HOW TO COMPLETE THIS TASK: Please report how many lines in the records below contain the word "affected", and give nothing else.

RECORDED INFORMATION:
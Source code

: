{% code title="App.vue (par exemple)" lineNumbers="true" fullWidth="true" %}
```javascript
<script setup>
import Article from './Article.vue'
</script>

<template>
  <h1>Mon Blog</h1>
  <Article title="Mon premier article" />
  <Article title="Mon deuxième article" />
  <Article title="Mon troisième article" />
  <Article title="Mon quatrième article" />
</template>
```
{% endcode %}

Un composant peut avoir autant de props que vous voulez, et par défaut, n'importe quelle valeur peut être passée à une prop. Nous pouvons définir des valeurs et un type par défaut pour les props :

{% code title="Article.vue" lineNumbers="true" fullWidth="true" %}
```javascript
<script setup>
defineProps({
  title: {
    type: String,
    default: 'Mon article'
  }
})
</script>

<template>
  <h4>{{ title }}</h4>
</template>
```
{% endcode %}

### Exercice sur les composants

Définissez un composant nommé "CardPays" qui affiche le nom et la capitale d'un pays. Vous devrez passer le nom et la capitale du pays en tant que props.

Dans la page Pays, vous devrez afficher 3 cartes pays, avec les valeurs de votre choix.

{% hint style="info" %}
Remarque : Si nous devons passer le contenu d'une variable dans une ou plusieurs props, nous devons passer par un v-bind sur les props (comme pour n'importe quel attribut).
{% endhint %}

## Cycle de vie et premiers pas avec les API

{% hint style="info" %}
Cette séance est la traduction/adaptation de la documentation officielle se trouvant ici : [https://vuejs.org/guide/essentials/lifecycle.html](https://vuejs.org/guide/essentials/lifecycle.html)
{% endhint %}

* * *

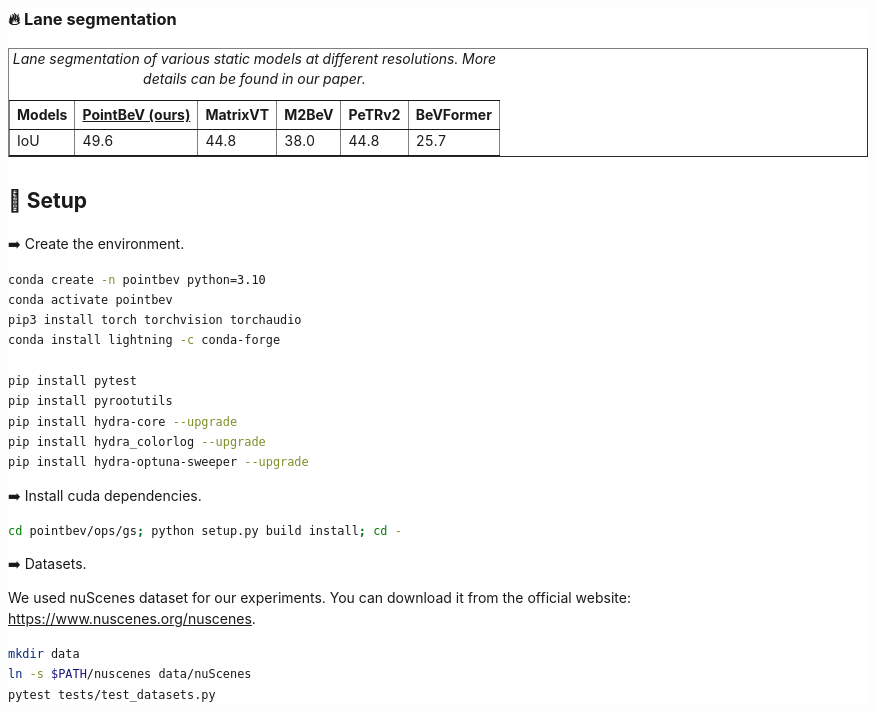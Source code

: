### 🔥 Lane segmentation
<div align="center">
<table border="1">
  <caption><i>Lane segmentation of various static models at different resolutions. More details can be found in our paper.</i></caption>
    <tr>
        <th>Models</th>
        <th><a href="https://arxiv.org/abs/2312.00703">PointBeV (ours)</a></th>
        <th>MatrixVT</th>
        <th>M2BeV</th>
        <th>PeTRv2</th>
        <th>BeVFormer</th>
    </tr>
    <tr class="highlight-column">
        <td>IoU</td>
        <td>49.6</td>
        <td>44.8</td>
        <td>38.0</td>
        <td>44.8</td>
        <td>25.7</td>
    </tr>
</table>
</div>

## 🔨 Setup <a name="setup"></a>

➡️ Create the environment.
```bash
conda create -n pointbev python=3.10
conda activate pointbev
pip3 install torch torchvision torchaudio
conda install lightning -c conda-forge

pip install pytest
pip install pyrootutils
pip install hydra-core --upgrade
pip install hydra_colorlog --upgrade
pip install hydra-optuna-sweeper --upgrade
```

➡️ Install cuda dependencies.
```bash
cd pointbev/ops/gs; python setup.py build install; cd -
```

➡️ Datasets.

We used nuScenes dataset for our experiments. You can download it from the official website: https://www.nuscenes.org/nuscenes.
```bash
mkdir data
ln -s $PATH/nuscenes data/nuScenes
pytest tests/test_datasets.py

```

...

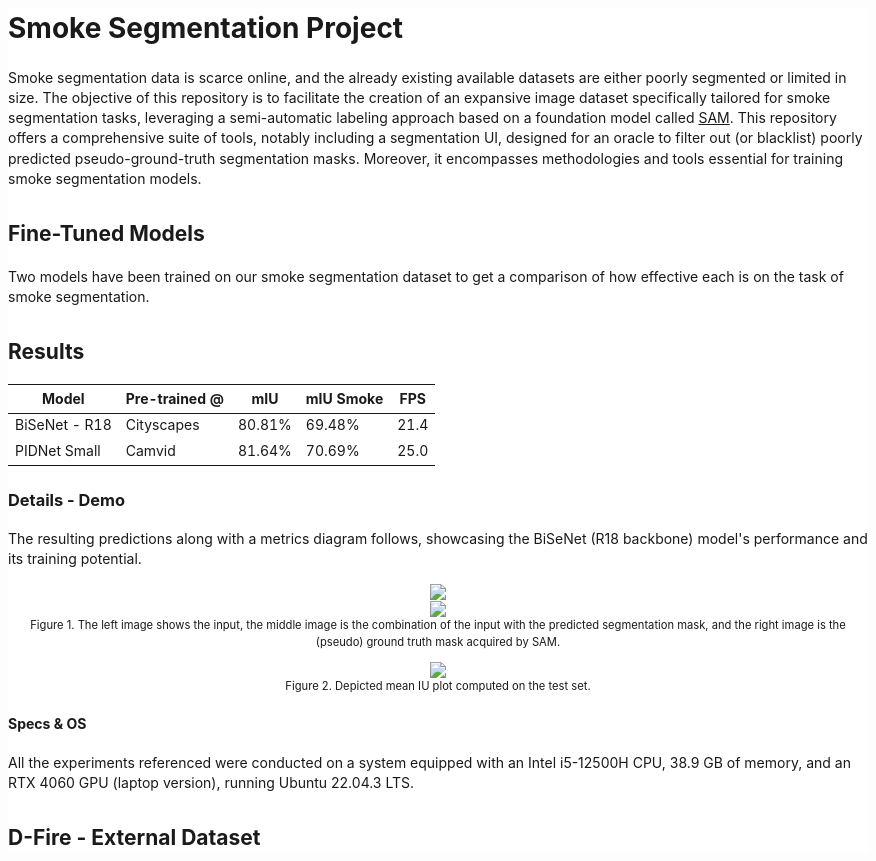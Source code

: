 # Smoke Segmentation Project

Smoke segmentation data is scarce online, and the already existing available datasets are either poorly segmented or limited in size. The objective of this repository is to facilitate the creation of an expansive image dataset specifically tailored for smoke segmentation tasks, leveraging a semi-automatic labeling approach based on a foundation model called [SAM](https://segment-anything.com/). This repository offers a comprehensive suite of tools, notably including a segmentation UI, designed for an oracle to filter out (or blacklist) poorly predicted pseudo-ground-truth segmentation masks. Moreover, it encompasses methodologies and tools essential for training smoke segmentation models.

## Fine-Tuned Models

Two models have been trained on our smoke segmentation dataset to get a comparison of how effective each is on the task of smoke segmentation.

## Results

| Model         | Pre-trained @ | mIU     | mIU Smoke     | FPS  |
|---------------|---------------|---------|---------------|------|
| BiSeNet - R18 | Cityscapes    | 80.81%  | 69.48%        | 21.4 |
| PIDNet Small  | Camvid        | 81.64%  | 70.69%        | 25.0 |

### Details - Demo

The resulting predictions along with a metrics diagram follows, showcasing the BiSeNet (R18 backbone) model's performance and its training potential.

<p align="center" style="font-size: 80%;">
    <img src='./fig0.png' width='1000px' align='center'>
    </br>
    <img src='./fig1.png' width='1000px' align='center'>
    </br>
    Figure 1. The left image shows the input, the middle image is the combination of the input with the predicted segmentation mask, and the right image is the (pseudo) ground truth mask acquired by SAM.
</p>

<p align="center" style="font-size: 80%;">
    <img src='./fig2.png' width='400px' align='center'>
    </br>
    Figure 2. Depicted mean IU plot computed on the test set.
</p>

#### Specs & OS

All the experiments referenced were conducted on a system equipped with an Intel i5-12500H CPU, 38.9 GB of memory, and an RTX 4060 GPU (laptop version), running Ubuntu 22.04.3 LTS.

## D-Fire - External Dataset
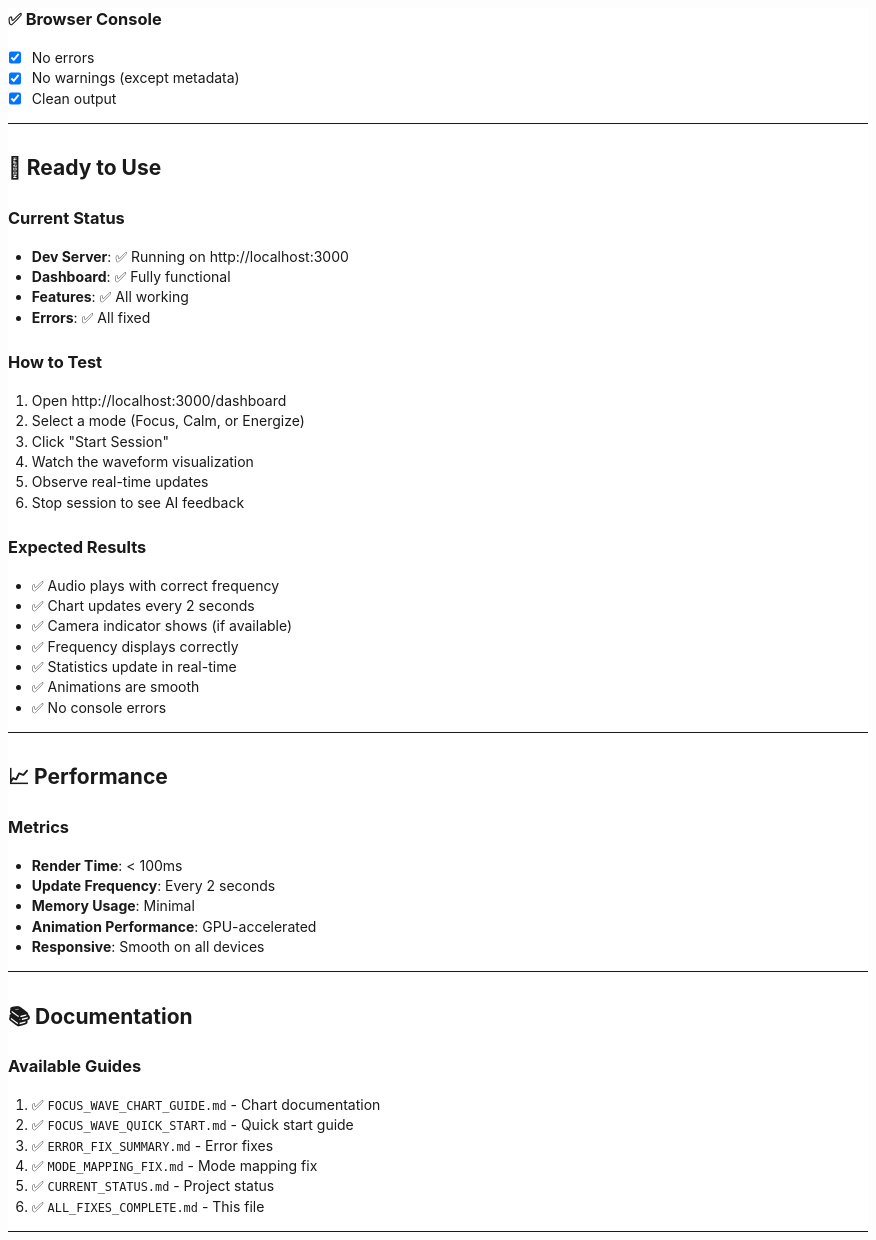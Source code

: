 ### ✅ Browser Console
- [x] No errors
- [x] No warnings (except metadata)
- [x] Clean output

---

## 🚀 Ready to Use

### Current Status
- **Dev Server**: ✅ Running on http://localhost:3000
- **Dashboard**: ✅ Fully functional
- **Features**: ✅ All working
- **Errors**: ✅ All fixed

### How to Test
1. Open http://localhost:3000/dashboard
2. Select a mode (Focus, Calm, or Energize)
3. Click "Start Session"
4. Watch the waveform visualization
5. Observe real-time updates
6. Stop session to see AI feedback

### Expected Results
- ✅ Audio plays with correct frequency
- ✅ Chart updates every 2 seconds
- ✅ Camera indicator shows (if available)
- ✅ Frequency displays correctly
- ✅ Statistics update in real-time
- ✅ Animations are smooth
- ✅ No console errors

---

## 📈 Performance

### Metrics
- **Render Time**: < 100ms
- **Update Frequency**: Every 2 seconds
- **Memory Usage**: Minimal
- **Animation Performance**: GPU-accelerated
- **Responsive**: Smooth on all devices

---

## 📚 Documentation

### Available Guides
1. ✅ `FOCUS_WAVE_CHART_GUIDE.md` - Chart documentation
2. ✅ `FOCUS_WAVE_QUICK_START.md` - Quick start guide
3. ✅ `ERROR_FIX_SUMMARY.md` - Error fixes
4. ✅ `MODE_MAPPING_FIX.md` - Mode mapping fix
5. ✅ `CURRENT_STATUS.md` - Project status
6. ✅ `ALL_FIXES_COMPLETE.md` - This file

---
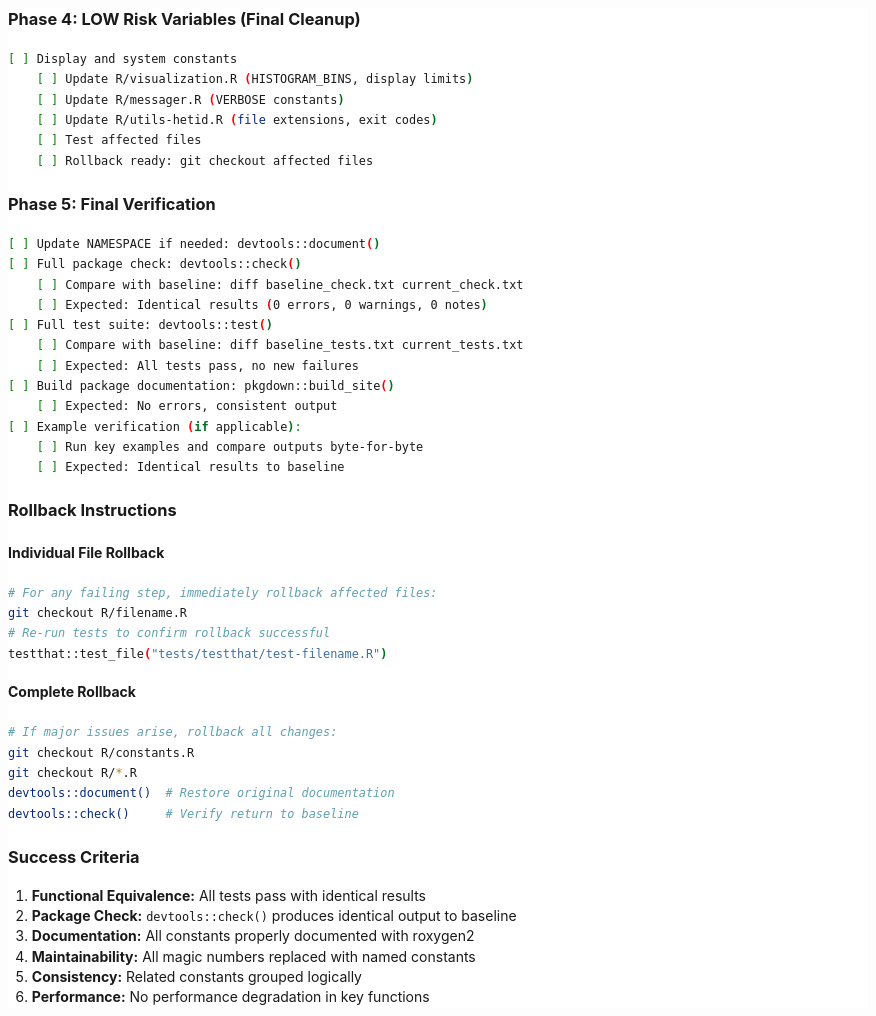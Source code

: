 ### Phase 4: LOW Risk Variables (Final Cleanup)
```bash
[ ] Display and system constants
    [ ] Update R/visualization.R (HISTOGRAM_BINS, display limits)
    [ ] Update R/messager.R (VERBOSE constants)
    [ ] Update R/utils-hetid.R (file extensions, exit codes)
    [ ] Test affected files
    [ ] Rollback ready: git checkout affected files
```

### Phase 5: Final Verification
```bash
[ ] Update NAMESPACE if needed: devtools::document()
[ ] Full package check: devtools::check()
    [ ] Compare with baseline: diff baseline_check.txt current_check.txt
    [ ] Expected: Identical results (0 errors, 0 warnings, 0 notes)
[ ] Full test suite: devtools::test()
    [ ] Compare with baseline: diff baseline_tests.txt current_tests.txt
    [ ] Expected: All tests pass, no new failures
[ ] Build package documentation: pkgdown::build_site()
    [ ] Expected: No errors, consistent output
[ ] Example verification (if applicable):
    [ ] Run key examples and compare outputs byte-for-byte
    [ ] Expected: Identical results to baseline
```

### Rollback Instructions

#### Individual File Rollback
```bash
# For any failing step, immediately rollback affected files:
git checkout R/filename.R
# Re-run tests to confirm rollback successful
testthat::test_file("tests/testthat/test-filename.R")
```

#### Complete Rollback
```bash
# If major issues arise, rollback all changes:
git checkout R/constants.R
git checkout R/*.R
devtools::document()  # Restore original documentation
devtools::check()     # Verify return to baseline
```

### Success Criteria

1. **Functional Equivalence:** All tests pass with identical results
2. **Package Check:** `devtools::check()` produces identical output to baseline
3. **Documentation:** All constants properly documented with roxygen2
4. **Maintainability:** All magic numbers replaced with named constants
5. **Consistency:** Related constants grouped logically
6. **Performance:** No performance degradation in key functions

RESPONSE AREA: 3